Well, it would be really nice to make those characters and other problematic regions disappear just like that. So after some experimentation, there it was, working like a charm.

38 / 60

But whatever we do has to work in motion as well. What is so special about the motion?

Take a piece of paper and make a small hole in it, such that you can only see a little bit of the outside. A small patch of the environment enough to recognize the texture only. Now, what are you most likely going to see when you move it around? The exact same texture! The exact same thing. If the area is too small, we can't recognize the texture, then we can not predict what we are going to see next.

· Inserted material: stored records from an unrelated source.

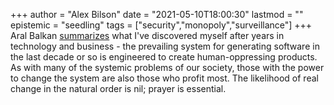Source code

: +++
author = "Alex Bilson"
date = "2021-05-10T18:00:30"
lastmod = ""
epistemic = "seedling"
tags = ["security","monopoly","surveillance"]
+++
Aral Balkan [summarizes](https://ar.al/2021/05/10/hell-site/) what I've discovered myself after years in technology and business - the prevailing system for generating software in the last decade or so is engineered to create human-oppressing products. As with many of the systemic problems of our society, those with the power to change the system are also those who profit most. The likelihood of real change in the natural order is nil; prayer is essential.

If the area is too big, then we can't predict anything either, as we will start to recognize the actual objects. So it has to be just the right size.

Those regions that we are trying to fix-up are due to the overlapping. We see the object in front of it as well as we can eye-track it. No problems there. But when that occluded region slides off the occluder, we are not able to track it. It was occluded. Such that we can show whatever we want instead of the real thing, as long as it doesn't violate our expectations. In theory it should work just fine. And, in fact, it does work :)

39 / 60

Assuming that most likely horizontal stays horizontal, vertical stays vertical and texture repeats, all the characters and other problematic regions could be removed from the frame by synthesizing the interior which is defined by the mask. This mask could be constructed in many ways. In case of the character, it is an alpha mask contained in the velocity buffer itself or rendered directly. In fact, it marks all the characters and all the regions with the exact same id.

The whole process could be illustrated with nothing but Photoshop. It is that simple :)

40 / 60

Once the mask is generated, we leak small neighboring image patches around the area inside of it by duplicating and shifting the original layer up, down, left and right.

41 / 60

42 / 60

43 / 60

44 / 60

In case of Photoshop implementation, those four layers should be blended all together with some additional transparency as there is no way to do conditional accumulation.

45 / 60

After repeating this process a few times, the character is gone. Additionally, we can blur the interior slightly. Well, in theory we only need to do this on the edges between the patches, to fix-up the stitching. If it happens that the patch changes gradually from side to side, on the edges we suddenly get higher frequencies that were not present in the original patch. Moreover, the patches that we are talking about are not real patches, so it would be quite expensive to find and handle all the edges individually. That's why it is easier to just blur the interior slightly.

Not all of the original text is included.